5 steps to define SMART objectives

Defining SMART objectives

SMART is a framework that allows you to ask specific questions of your strategy so that you can see how well it stands up as a concrete proposal. The concept first appeared in wrting in the November 1981 issue of Management Review by George T. Doran. The method is useful in all strategic planning situations and can be well extended to all professional scenarios in which objectives have to be set.

SMART stands for :






These words define the five criteria of a SMART objective. By following the five steps you ground your plan in the reality of time, space,  feasibility, personnel and potential impact. You make sure that your objectives are the right goals  and improve your strategy’s probability of success.


1. S for Specific

This stage is crucial. The key is to establish the concrete foundations of your plan. You need to define and formulate your objective clearly and in detail. You have greater chance of success when your the parameters of your objective are clearly set rather than with a foggy definition. Furthermore the more clearly your objectives are defined the easier it will be to assess the success or failure of the project.

For example : ‘I want to improve sales performance’ is unclear. ‘I want our sales to improve by 10% by this time next year and our margin to remain stable’ is a much clearer one.


2. M for Measurable

Are we able to quantify the effect of our work:

  • Can we say with precision when our target has been reached?
  • Can we measure the rate of progress?
  • Will we be able to quantitatively assess the level of success of the undertaking?

In order to measure both the final level of success and the rate of change, you have to know where you’re starting from as well as where you want to go.

To continue with our previous example, if we want to improve our sales figures, it’s crucial that we know precisely what they are now, so that we can check the rate of progress.


3. A for Attainable

This is where you ask yourself if your goal is really feasible or if it is wishful thinking.

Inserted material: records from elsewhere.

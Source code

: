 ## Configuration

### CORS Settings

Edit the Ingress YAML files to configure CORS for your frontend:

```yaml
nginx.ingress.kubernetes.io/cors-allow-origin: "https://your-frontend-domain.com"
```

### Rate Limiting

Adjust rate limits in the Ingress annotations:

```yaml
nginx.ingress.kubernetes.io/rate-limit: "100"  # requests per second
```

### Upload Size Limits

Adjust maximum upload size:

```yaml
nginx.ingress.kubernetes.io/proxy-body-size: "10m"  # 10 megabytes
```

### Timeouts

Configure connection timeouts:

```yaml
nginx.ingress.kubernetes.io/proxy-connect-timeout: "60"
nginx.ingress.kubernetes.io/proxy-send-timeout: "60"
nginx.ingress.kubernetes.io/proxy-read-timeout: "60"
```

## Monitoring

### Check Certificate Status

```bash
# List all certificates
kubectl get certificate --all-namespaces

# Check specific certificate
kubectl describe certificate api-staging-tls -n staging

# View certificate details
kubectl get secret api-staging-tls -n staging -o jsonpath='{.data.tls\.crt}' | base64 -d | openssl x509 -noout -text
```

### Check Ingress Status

Based on previous performances, do you think your company will be able to achieve the goal you have set?

Be sure to ask yourself this question if this kind of objective has never been set before or if your expectations are much higher than recent trends.

Most of the time the answer to the question will depend on:

  • The time frame in which you have decided to reach this goal (see final step: Time Bound)
  • The resources you will be able to access in order to achieve that goal (money, human resources, infrastructure etc)

4. R for Relevant

Relevancy is where you locate your objective within the broader narrative of your firm’s strategy. What does it contribute? How does it fit in? Will it have a positive effect on your company’s over-arching plan?

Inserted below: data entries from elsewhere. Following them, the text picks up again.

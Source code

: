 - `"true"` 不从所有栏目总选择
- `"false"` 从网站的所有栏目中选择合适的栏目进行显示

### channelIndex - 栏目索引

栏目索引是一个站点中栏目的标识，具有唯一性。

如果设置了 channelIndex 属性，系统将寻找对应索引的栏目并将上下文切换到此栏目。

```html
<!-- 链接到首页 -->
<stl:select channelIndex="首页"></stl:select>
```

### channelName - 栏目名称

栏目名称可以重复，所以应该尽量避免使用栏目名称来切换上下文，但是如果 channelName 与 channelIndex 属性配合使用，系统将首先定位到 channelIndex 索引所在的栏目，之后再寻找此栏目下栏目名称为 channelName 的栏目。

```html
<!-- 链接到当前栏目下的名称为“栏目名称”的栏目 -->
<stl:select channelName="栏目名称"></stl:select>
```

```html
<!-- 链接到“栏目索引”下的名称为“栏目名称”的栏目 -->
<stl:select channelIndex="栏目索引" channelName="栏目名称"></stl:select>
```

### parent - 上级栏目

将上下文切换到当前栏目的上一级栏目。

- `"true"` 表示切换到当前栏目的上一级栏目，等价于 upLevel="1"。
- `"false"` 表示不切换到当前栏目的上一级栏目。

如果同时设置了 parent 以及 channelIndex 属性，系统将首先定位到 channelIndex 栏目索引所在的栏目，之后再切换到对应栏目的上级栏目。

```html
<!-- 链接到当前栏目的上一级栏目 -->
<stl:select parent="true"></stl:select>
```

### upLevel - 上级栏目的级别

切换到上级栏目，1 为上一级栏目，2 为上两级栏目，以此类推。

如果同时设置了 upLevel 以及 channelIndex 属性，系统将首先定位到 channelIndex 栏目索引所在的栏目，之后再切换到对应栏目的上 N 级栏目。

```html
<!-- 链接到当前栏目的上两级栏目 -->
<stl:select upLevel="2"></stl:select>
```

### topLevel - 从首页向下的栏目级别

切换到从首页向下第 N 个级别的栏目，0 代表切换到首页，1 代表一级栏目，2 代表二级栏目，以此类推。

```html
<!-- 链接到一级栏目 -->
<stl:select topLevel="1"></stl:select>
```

Example: setting the goal of reducing production costs in all business units might sound like a nice goal but may not be viable if the company’s overall strategy for the year is to double production at all costs.


5. T for Time bound

Setting a time frame is essential to the definition of any objective, otherwise it’s no more than simple wishful thinking.

Without a time target a project can be left to drag on and on. It’s a good idea to think about feasibility and relevancy again when you think about setting a time-frame. What is the strategic rationale behind your timeframe? Does it fit in with your other business projects? Considering all your other projects and priorities, will you be able to reach your goal by that date, or does is have to come second to other projects?

But by setting time by which your project should be finished gives you a yardstick with which to measure your progress.